EXERCISE OBJECTIVE —
The lines you return must be all those in the data that hold the string "Functions".

(Collected data)
┄┄┄┄┄┄┄┄┄┄

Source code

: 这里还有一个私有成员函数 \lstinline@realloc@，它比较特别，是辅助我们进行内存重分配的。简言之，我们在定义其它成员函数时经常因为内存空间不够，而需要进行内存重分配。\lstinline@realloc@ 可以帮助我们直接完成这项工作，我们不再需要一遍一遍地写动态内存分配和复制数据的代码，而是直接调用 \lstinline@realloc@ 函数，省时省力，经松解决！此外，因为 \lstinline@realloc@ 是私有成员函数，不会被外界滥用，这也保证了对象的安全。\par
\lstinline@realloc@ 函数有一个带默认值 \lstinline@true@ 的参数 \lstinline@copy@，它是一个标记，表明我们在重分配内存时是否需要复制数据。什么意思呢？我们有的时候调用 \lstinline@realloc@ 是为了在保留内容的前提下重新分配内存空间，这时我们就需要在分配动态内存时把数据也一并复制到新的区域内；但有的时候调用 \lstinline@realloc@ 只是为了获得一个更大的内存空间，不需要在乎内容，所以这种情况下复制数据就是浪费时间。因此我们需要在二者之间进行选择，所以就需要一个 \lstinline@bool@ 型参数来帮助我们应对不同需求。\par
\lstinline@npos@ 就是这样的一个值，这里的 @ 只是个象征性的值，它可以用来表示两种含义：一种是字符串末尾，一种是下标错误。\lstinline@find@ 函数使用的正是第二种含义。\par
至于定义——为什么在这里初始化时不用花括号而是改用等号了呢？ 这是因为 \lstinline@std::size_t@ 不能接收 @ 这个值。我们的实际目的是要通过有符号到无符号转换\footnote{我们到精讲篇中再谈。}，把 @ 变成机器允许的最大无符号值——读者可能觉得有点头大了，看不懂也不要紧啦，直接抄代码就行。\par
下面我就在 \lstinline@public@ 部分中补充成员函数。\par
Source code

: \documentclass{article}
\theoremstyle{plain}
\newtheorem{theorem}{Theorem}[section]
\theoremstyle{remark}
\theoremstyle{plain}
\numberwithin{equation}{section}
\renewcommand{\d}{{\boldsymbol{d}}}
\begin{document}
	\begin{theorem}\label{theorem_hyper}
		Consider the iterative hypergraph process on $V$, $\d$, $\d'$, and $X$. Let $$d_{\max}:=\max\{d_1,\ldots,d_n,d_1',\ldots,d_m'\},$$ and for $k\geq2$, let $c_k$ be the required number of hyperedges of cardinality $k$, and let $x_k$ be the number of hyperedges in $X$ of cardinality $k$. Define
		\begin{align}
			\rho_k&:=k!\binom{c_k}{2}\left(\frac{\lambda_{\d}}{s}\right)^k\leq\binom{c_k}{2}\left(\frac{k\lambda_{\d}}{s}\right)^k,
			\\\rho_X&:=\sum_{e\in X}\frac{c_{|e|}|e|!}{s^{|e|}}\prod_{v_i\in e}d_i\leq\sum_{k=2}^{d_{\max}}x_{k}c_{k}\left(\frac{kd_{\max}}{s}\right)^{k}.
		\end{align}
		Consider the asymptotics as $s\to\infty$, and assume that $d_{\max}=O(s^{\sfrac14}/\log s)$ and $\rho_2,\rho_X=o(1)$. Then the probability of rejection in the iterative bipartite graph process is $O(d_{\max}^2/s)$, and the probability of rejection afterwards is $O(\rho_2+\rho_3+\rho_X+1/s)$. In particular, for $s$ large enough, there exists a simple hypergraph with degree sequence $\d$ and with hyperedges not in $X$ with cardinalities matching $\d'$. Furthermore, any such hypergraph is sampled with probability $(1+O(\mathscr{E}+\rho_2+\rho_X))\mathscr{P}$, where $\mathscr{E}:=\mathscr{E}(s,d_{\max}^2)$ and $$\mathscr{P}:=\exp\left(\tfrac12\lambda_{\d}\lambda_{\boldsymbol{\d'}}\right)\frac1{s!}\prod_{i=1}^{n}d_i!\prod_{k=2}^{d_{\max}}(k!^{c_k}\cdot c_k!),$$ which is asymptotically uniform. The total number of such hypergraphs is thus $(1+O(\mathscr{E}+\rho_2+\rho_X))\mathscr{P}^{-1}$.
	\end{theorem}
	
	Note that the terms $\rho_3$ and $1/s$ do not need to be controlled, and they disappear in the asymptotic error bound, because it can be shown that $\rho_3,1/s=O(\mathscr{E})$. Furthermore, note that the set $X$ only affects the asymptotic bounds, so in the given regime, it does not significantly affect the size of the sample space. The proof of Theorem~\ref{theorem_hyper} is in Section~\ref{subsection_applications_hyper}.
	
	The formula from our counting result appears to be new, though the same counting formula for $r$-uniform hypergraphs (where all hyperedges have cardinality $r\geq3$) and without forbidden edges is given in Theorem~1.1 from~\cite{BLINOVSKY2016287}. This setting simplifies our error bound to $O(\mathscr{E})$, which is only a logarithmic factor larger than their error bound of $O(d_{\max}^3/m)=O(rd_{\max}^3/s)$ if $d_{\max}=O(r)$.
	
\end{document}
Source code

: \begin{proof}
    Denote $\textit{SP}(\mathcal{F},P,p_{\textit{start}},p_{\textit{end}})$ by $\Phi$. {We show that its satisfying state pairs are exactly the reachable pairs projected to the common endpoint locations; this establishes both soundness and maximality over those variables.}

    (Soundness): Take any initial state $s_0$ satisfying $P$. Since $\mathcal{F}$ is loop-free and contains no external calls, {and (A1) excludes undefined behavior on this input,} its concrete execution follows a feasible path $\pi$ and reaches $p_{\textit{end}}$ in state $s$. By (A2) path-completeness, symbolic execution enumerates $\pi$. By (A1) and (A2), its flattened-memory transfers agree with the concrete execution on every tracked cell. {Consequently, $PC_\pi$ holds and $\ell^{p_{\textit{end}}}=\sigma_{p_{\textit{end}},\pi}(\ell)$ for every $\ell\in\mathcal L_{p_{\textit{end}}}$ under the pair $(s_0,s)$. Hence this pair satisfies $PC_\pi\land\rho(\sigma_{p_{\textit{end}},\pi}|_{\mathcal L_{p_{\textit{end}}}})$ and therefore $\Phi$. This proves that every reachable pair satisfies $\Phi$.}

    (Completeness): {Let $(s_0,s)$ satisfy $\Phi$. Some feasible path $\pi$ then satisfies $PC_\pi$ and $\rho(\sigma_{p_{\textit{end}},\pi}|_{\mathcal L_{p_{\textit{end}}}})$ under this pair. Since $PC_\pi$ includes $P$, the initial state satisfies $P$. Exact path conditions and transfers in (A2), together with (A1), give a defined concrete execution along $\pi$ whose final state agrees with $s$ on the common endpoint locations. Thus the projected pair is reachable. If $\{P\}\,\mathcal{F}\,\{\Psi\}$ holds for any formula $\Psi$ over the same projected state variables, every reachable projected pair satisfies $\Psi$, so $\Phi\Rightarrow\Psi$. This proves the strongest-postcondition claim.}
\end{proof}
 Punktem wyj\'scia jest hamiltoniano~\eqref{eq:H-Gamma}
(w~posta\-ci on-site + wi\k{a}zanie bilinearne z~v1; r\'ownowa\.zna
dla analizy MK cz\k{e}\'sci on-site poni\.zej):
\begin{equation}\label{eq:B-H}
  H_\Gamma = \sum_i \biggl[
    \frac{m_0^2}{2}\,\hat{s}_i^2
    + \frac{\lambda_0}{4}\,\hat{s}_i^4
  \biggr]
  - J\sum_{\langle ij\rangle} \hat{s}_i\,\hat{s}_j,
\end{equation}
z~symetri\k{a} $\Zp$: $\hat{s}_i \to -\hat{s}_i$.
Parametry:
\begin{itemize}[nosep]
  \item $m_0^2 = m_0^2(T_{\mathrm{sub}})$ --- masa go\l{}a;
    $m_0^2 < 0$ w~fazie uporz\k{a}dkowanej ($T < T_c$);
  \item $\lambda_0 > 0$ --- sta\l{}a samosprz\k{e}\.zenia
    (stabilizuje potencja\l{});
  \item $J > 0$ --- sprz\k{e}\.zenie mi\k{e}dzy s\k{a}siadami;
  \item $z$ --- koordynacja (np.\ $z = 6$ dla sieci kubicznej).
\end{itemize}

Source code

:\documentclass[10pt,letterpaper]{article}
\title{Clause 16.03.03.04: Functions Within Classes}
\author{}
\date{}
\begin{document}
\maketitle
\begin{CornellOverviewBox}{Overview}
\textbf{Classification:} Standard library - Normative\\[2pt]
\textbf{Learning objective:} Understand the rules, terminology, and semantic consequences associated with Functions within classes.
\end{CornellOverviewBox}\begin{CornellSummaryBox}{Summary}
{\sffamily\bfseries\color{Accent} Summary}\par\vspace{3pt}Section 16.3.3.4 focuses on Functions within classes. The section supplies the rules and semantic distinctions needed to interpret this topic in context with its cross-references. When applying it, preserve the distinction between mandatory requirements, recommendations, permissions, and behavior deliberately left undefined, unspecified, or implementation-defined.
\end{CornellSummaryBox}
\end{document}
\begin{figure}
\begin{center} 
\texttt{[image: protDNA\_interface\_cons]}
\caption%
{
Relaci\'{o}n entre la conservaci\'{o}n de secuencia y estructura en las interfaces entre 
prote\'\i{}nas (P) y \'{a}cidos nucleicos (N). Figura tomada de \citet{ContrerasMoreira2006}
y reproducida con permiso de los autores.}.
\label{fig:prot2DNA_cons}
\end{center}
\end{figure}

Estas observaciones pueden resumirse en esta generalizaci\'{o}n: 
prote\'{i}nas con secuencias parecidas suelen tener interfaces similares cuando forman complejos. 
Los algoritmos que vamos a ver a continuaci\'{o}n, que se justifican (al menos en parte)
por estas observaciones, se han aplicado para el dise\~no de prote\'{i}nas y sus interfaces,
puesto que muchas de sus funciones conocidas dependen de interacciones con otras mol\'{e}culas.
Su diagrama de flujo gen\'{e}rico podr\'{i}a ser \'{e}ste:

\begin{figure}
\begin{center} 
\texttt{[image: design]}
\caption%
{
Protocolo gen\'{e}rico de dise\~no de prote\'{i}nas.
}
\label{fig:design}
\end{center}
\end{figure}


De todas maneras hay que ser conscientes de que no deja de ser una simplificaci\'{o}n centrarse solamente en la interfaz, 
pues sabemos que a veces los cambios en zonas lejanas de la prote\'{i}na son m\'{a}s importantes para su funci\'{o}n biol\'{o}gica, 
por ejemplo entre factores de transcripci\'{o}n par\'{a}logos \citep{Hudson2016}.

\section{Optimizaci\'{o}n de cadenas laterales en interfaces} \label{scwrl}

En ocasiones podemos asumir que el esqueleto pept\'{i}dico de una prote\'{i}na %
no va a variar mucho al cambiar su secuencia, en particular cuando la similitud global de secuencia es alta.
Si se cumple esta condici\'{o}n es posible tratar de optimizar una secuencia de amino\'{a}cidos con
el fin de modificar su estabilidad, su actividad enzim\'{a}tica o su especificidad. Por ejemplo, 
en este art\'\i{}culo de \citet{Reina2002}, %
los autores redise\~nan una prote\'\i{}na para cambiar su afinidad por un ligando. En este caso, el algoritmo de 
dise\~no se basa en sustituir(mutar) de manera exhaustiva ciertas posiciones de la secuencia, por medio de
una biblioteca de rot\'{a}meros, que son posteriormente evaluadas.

┄┄┄┄┄┄┄┄┄┄

EXERCISE RESULT —
\title{Clause 16.03.03.04: Functions Within Classes}
\textbf{Learning objective:} Understand the rules, terminology, and semantic consequences associated with Functions within classes.
{\sffamily\bfseries\color{Accent} Summary}\par\vspace{3pt}Section 16.3.3.4 focuses on Functions within classes. The section supplies the rules and semantic distinctions needed to interpret this topic in context with its cross-references. When applying it, preserve the distinction between mandatory requirements, recommendations, permissions, and behavior deliberately left undefined, unspecified, or implementation-defined.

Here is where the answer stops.